Directions for this task:
Copy every entry verbatim and skip the pictures.

Source texts of formatted documents
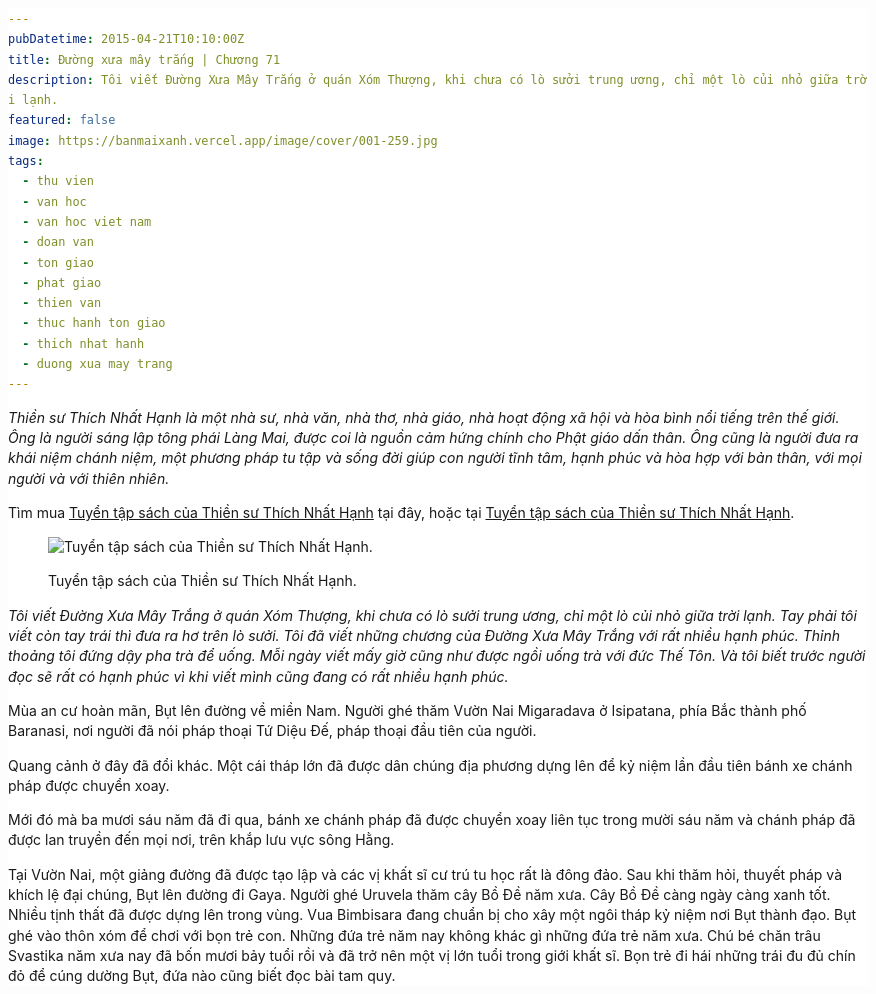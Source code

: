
 ```yaml
---
pubDatetime: 2015-04-21T10:10:00Z
title: Đường xưa mây trắng | Chương 71
description: Tôi viết Đường Xưa Mây Trắng ở quán Xóm Thượng, khi chưa có lò sưởi trung ương, chỉ một lò củi nhỏ giữa trời lạnh.
featured: false
image: https://banmaixanh.vercel.app/image/cover/001-259.jpg
tags:
  - thu vien
  - van hoc
  - van hoc viet nam
  - doan van
  - ton giao
  - phat giao
  - thien van
  - thuc hanh ton giao
  - thich nhat hanh
  - duong xua may trang
---
```


_Thiền sư Thích Nhất Hạnh là một nhà sư, nhà văn, nhà thơ, nhà giáo, nhà hoạt động xã hội và hòa bình nổi tiếng trên thế giới. Ông là người sáng lập tông phái Làng Mai, được coi là nguồn cảm hứng chính cho Phật giáo dấn thân. Ông cũng là người đưa ra khái niệm chánh niệm, một phương pháp tu tập và sống đời giúp con người tĩnh tâm, hạnh phúc và hòa hợp với bản thân, với mọi người và với thiên nhiên._

Tìm mua [Tuyển tập sách của Thiền sư Thích Nhất Hạnh](https://shope.ee/2q52sL8Etn) tại đây, hoặc tại [Tuyển tập sách của Thiền sư Thích Nhất Hạnh](https://shope.ee/7zn92I83dd).

<figure><img src="https://banmaixanh.vercel.app/image/article/thich-nhat-hanh-0102.jpg" alt="Tuyển tập sách của Thiền sư Thích Nhất Hạnh." title="Tuyển tập sách của Thiền sư Thích Nhất Hạnh." height=100% width=100%><figcaption><p>Tuyển tập sách của Thiền sư Thích Nhất Hạnh.</p></figcaption></figure>

_Tôi viết Đường Xưa Mây Trắng ở quán Xóm Thượng, khi chưa có lò sưởi trung ương, chỉ một lò củi nhỏ giữa trời lạnh. Tay phải tôi viết còn tay trái thì đưa ra hơ trên lò sưởi. Tôi đã viết những chương của Đường Xưa Mây Trắng với rất nhiều hạnh phúc. Thỉnh thoảng tôi đứng dậy pha trà để uống. Mỗi ngày viết mấy giờ cũng như được ngồi uống trà với đức Thế Tôn. Và tôi biết trước người đọc sẽ rất có hạnh phúc vì khi viết mình cũng đang có rất nhiều hạnh phúc._

Mùa an cư hoàn mãn, Bụt lên đường về miền Nam. Người ghé thăm Vườn Nai Migaradava ở Isipatana, phía Bắc thành phố Baranasi, nơi người đã nói pháp thoại Tứ Diệu Đế, pháp thoại đầu tiên của người.

Quang cảnh ở đây đã đổi khác. Một cái tháp lớn đã được dân chúng địa phương dựng lên để kỷ niệm lần đầu tiên bánh xe chánh pháp được chuyển xoay.

Mới đó mà ba mươi sáu năm đã đi qua, bánh xe chánh pháp đã được chuyển xoay liên tục trong mười sáu năm và chánh pháp đã được lan truyền đến mọi nơi, trên khắp lưu vực sông Hằng.

Tại Vườn Nai, một giảng đường đã được tạo lập và các vị khất sĩ cư trú tu học rất là đông đảo. Sau khi thăm hỏi, thuyết pháp và khích lệ đại chúng, Bụt lên đường đi Gaya. Người ghé Uruvela thăm cây Bồ Đề năm xưa. Cây Bồ Đề càng ngày càng xanh tốt. Nhiều tịnh thất đã được dựng lên trong vùng. Vua Bimbisara đang chuẩn bị cho xây một ngôi tháp kỷ niệm nơi Bụt thành đạo. Bụt ghé vào thôn xóm để chơi với bọn trẻ con. Những đứa trẻ năm nay không khác gì những đứa trẻ năm xưa. Chú bé chăn trâu Svastika năm xưa nay đã bốn mươi bảy tuổi rồi và đã trở nên một vị lớn tuổi trong giới khất sĩ. Bọn trẻ đi hái những trái đu đủ chín đỏ để cúng dường Bụt, đứa nào cũng biết đọc bài tam quy.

Written reply:
Source code

:
 ```yaml
---
pubDatetime: 2015-04-21T10:10:00Z
title: Đường xưa mây trắng | Chương 71
description: Tôi viết Đường Xưa Mây Trắng ở quán Xóm Thượng, khi chưa có lò sưởi trung ương, chỉ một lò củi nhỏ giữa trời lạnh.
featured: false
image: https://banmaixanh.vercel.app/image/cover/001-259.jpg
tags:
  - thu vien
  - van hoc
  - van hoc viet nam
  - doan van
  - ton giao
  - phat giao
  - thien van
  - thuc hanh ton giao
  - thich nhat hanh
  - duong xua may trang
---
```


_Thiền sư Thích Nhất Hạnh là một nhà sư, nhà văn, nhà thơ, nhà giáo, nhà hoạt động xã hội và hòa bình nổi tiếng trên thế giới. Ông là người sáng lập tông phái Làng Mai, được coi là nguồn cảm hứng chính cho Phật giáo dấn thân. Ông cũng là người đưa ra khái niệm chánh niệm, một phương pháp tu tập và sống đời giúp con người tĩnh tâm, hạnh phúc và hòa hợp với bản thân, với mọi người và với thiên nhiên._

Tìm mua [Tuyển tập sách của Thiền sư Thích Nhất Hạnh](https://shope.ee/2q52sL8Etn) tại đây, hoặc tại [Tuyển tập sách của Thiền sư Thích Nhất Hạnh](https://shope.ee/7zn92I83dd).

<figure><img src="https://banmaixanh.vercel.app/image/article/thich-nhat-hanh-0102.jpg" alt="Tuyển tập sách của Thiền sư Thích Nhất Hạnh." title="Tuyển tập sách của Thiền sư Thích Nhất Hạnh." height=100% width=100%><figcaption><p>Tuyển tập sách của Thiền sư Thích Nhất Hạnh.</p></figcaption></figure>

_Tôi viết Đường Xưa Mây Trắng ở quán Xóm Thượng, khi chưa có lò sưởi trung ương, chỉ một lò củi nhỏ giữa trời lạnh. Tay phải tôi viết còn tay trái thì đưa ra hơ trên lò sưởi. Tôi đã viết những chương của Đường Xưa Mây Trắng với rất nhiều hạnh phúc. Thỉnh thoảng tôi đứng dậy pha trà để uống. Mỗi ngày viết mấy giờ cũng như được ngồi uống trà với đức Thế Tôn. Và tôi biết trước người đọc sẽ rất có hạnh phúc vì khi viết mình cũng đang có rất nhiều hạnh phúc._

Mùa an cư hoàn mãn, Bụt lên đường về miền Nam. Người ghé thăm Vườn Nai Migaradava ở Isipatana, phía Bắc thành phố Baranasi, nơi người đã nói pháp thoại Tứ Diệu Đế, pháp thoại đầu tiên của người.

Quang cảnh ở đây đã đổi khác. Một cái tháp lớn đã được dân chúng địa phương dựng lên để kỷ niệm lần đầu tiên bánh xe chánh pháp được chuyển xoay.

Mới đó mà ba mươi sáu năm đã đi qua, bánh xe chánh pháp đã được chuyển xoay liên tục trong mười sáu năm và chánh pháp đã được lan truyền đến mọi nơi, trên khắp lưu vực sông Hằng.

Tại Vườn Nai, một giảng đường đã được tạo lập và các vị khất sĩ cư trú tu học rất là đông đảo. Sau khi thăm hỏi, thuyết pháp và khích lệ đại chúng, Bụt lên đường đi Gaya. Người ghé Uruvela thăm cây Bồ Đề năm xưa. Cây Bồ Đề càng ngày càng xanh tốt. Nhiều tịnh thất đã được dựng lên trong vùng. Vua Bimbisara đang chuẩn bị cho xây một ngôi tháp kỷ niệm nơi Bụt thành đạo. Bụt ghé vào thôn xóm để chơi với bọn trẻ con. Những đứa trẻ năm nay không khác gì những đứa trẻ năm xưa. Chú bé chăn trâu Svastika năm xưa nay đã bốn mươi bảy tuổi rồi và đã trở nên một vị lớn tuổi trong giới khất sĩ. Bọn trẻ đi hái những trái đu đủ chín đỏ để cúng dường Bụt, đứa nào cũng biết đọc bài tam quy.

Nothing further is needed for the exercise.